__EXERCISE REQUIREMENTS__. The output is the lines below from the one with "from taskiq_elastic_apm_middleware import" through the one with "Elastic APM client.", both included, printed exactly and with no other line.

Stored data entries
BEGIN
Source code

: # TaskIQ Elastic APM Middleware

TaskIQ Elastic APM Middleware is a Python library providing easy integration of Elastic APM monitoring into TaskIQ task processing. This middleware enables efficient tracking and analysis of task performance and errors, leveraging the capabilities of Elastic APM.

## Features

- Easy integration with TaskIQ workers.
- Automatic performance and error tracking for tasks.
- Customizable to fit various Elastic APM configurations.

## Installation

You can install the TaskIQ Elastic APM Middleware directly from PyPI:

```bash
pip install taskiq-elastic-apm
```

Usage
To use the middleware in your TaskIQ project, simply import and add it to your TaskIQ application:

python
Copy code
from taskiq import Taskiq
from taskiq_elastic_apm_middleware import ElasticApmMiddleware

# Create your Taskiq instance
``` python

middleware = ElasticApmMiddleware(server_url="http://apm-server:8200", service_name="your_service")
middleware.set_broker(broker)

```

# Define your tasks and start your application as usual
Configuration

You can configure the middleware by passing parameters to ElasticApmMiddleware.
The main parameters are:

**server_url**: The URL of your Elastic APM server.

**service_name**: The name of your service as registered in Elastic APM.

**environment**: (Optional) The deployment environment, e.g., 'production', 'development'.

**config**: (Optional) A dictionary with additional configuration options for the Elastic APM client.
END
BEGIN
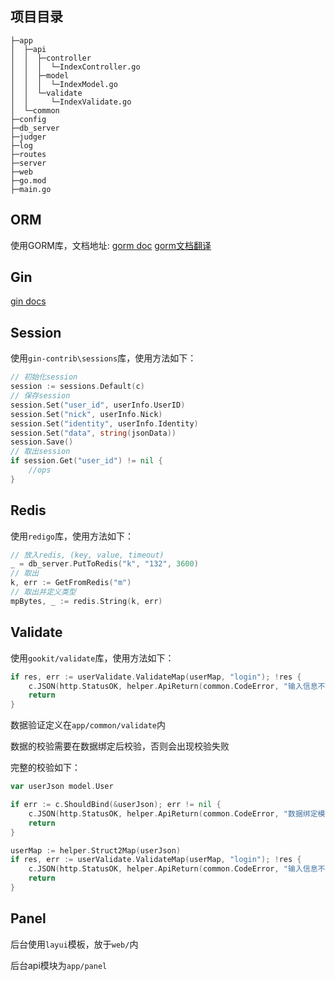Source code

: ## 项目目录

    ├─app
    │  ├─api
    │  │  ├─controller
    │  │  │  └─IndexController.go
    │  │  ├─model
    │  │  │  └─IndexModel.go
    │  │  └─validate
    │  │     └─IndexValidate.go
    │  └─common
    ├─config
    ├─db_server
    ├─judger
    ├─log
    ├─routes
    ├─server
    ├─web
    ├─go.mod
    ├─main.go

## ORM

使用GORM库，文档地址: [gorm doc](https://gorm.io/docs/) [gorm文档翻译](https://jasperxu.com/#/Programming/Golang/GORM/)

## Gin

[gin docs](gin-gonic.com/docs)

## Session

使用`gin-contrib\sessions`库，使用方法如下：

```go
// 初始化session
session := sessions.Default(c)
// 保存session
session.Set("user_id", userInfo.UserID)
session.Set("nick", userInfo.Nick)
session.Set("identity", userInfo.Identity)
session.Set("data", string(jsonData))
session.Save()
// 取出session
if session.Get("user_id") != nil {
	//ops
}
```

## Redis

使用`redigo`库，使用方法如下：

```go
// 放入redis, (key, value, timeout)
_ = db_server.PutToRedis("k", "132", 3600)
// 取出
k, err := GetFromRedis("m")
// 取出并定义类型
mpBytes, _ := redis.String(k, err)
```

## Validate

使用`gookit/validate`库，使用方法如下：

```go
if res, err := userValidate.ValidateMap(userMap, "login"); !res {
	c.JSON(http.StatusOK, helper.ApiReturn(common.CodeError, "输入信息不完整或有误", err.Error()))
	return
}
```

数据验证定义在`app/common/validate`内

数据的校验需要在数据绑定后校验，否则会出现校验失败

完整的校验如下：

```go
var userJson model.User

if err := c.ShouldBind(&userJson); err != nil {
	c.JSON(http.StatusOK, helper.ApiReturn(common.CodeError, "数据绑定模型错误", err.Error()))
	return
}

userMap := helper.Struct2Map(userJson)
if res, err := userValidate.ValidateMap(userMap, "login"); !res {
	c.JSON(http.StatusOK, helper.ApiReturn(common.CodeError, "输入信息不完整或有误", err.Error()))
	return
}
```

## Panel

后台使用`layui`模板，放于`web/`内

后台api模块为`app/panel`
END
__RESULT FOR THIS TASK__.
from taskiq_elastic_apm_middleware import ElasticApmMiddleware

# Create your Taskiq instance
``` python

middleware = ElasticApmMiddleware(server_url="http://apm-server:8200", service_name="your_service")
middleware.set_broker(broker)

```

# Define your tasks and start your application as usual
Configuration

You can configure the middleware by passing parameters to ElasticApmMiddleware.
The main parameters are:

**server_url**: The URL of your Elastic APM server.

**service_name**: The name of your service as registered in Elastic APM.

**environment**: (Optional) The deployment environment, e.g., 'production', 'development'.

**config**: (Optional) A dictionary with additional configuration options for the Elastic APM client.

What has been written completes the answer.